This script lives in /sdf/group/lcls/ds/ana/tutorials/psana1_examples/randomAccess.py and demonstrates how to jump to a specific event using the three "timestamp" numbers that uniquely identify an LCLS event: seconds/nanoseconds/fiducials (fiducials increment at 360Hz and repeat every ~20 minutes, the other two numbers are a standard unix seconds/nanoseconds timestamp).   In LCLS-II there will be only one number that will identify an event.

from psana import *
ds = DataSource('exp=xpptut15:run=54:smd')

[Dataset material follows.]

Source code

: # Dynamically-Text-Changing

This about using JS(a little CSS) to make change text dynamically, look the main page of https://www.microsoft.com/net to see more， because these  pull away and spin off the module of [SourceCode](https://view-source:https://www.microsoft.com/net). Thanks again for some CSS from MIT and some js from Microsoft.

# LCLS1 uses 3 numbers to define an event.  In LCLS2 this is one number.
seconds     = []
nanoseconds = []
fiducials   = []

# get some times of events (these could come from a saved "small data" file, for example)
for nevent,evt in enumerate(ds.events()):
    evtId = evt.get(EventId)
    seconds.append(evtId.time()[0])
    nanoseconds.append(evtId.time()[1])
    fiducials.append(evtId.fiducials())
    if nevent==2: break

# now that we have the times, jump to the events in reverse order
ds = DataSource('exp=xpptut15:run=54:idx')
myrun = next(ds.runs())
for sec,nsec,fid in zip(reversed(seconds),reversed(nanoseconds),reversed(fiducials)):
    et = EventTime(int((sec<<32)|nsec),fid)
    evt = myrun.event(et)
    print(evt.get(EventId).fiducials())


This example shows how one uses "idx" (or "index") mode to iterate over events randomly and learn the total number of events in a run:

from psana import *
ds = DataSource('exp=xpptut15:run=54:idx')
run = next(ds.runs())
times = run.times()
print(f'Found {len(times)} events in run')
for nevt, t in enumerate(times):
    evt = run.event(t)
    if nevt==2: 
        break

Note that for technical reasons the number of events in a run can be different in idx and the more-common smd mode.